[Extracted records]
────

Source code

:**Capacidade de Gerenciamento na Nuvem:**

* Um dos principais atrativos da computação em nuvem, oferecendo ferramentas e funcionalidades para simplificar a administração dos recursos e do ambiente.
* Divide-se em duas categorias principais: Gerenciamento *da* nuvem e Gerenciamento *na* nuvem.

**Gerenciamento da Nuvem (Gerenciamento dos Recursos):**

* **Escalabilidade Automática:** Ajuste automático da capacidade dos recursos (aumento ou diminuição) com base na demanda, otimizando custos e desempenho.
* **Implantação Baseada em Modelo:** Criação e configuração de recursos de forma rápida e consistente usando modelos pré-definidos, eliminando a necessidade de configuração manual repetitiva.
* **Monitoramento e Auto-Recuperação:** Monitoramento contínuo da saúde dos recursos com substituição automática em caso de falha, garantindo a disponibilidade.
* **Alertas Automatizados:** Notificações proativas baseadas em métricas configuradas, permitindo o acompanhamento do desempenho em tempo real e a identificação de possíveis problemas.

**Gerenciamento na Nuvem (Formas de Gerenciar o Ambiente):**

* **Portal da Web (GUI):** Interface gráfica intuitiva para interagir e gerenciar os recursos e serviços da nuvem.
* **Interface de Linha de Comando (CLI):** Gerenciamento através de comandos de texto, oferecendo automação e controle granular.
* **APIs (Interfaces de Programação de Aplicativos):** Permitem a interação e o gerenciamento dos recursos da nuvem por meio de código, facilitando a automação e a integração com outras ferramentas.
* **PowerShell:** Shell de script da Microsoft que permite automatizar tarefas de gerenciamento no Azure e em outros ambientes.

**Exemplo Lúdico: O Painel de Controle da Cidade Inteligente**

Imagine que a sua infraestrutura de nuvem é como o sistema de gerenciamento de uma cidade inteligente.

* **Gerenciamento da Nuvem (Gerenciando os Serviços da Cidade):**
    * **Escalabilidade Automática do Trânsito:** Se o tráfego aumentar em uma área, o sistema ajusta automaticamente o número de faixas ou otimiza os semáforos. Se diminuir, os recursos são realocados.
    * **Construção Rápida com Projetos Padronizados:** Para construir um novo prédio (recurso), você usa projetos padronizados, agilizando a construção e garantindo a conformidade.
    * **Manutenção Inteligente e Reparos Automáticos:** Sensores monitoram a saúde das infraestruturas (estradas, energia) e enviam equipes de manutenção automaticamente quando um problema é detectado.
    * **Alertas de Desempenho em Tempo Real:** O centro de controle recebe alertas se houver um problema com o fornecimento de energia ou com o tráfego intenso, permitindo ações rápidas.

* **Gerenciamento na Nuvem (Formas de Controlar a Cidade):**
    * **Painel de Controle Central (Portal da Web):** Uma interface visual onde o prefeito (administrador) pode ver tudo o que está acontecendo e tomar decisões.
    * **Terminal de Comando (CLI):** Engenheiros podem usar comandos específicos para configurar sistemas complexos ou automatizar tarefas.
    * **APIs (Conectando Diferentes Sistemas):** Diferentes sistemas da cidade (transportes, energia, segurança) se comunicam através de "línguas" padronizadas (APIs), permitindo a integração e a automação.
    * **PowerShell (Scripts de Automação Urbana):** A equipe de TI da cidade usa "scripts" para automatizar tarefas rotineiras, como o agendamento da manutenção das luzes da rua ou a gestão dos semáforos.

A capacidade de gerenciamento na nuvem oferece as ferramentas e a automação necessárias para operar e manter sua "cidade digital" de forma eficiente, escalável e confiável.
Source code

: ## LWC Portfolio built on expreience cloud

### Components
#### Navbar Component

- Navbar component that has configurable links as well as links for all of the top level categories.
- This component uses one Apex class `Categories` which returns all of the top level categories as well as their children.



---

────

● What you are asked to do
Repeat all of the data exactly as given.

● Answer to this exercise
Source code

:**Capacidade de Gerenciamento na Nuvem:**

* Um dos principais atrativos da computação em nuvem, oferecendo ferramentas e funcionalidades para simplificar a administração dos recursos e do ambiente.
* Divide-se em duas categorias principais: Gerenciamento *da* nuvem e Gerenciamento *na* nuvem.

**Gerenciamento da Nuvem (Gerenciamento dos Recursos):**

* **Escalabilidade Automática:** Ajuste automático da capacidade dos recursos (aumento ou diminuição) com base na demanda, otimizando custos e desempenho.
* **Implantação Baseada em Modelo:** Criação e configuração de recursos de forma rápida e consistente usando modelos pré-definidos, eliminando a necessidade de configuração manual repetitiva.
* **Monitoramento e Auto-Recuperação:** Monitoramento contínuo da saúde dos recursos com substituição automática em caso de falha, garantindo a disponibilidade.
* **Alertas Automatizados:** Notificações proativas baseadas em métricas configuradas, permitindo o acompanhamento do desempenho em tempo real e a identificação de possíveis problemas.

**Gerenciamento na Nuvem (Formas de Gerenciar o Ambiente):**

* **Portal da Web (GUI):** Interface gráfica intuitiva para interagir e gerenciar os recursos e serviços da nuvem.
* **Interface de Linha de Comando (CLI):** Gerenciamento através de comandos de texto, oferecendo automação e controle granular.
* **APIs (Interfaces de Programação de Aplicativos):** Permitem a interação e o gerenciamento dos recursos da nuvem por meio de código, facilitando a automação e a integração com outras ferramentas.
* **PowerShell:** Shell de script da Microsoft que permite automatizar tarefas de gerenciamento no Azure e em outros ambientes.

**Exemplo Lúdico: O Painel de Controle da Cidade Inteligente**

Imagine que a sua infraestrutura de nuvem é como o sistema de gerenciamento de uma cidade inteligente.

* **Gerenciamento da Nuvem (Gerenciando os Serviços da Cidade):**
    * **Escalabilidade Automática do Trânsito:** Se o tráfego aumentar em uma área, o sistema ajusta automaticamente o número de faixas ou otimiza os semáforos. Se diminuir, os recursos são realocados.
    * **Construção Rápida com Projetos Padronizados:** Para construir um novo prédio (recurso), você usa projetos padronizados, agilizando a construção e garantindo a conformidade.
    * **Manutenção Inteligente e Reparos Automáticos:** Sensores monitoram a saúde das infraestruturas (estradas, energia) e enviam equipes de manutenção automaticamente quando um problema é detectado.
    * **Alertas de Desempenho em Tempo Real:** O centro de controle recebe alertas se houver um problema com o fornecimento de energia ou com o tráfego intenso, permitindo ações rápidas.

* **Gerenciamento na Nuvem (Formas de Controlar a Cidade):**
    * **Painel de Controle Central (Portal da Web):** Uma interface visual onde o prefeito (administrador) pode ver tudo o que está acontecendo e tomar decisões.
    * **Terminal de Comando (CLI):** Engenheiros podem usar comandos específicos para configurar sistemas complexos ou automatizar tarefas.
    * **APIs (Conectando Diferentes Sistemas):** Diferentes sistemas da cidade (transportes, energia, segurança) se comunicam através de "línguas" padronizadas (APIs), permitindo a integração e a automação.
    * **PowerShell (Scripts de Automação Urbana):** A equipe de TI da cidade usa "scripts" para automatizar tarefas rotineiras, como o agendamento da manutenção das luzes da rua ou a gestão dos semáforos.

A capacidade de gerenciamento na nuvem oferece as ferramentas e a automação necessárias para operar e manter sua "cidade digital" de forma eficiente, escalável e confiável.
Source code

: ## LWC Portfolio built on expreience cloud

### Components
#### Navbar Component

- Navbar component that has configurable links as well as links for all of the top level categories.
- This component uses one Apex class `Categories` which returns all of the top level categories as well as their children.



---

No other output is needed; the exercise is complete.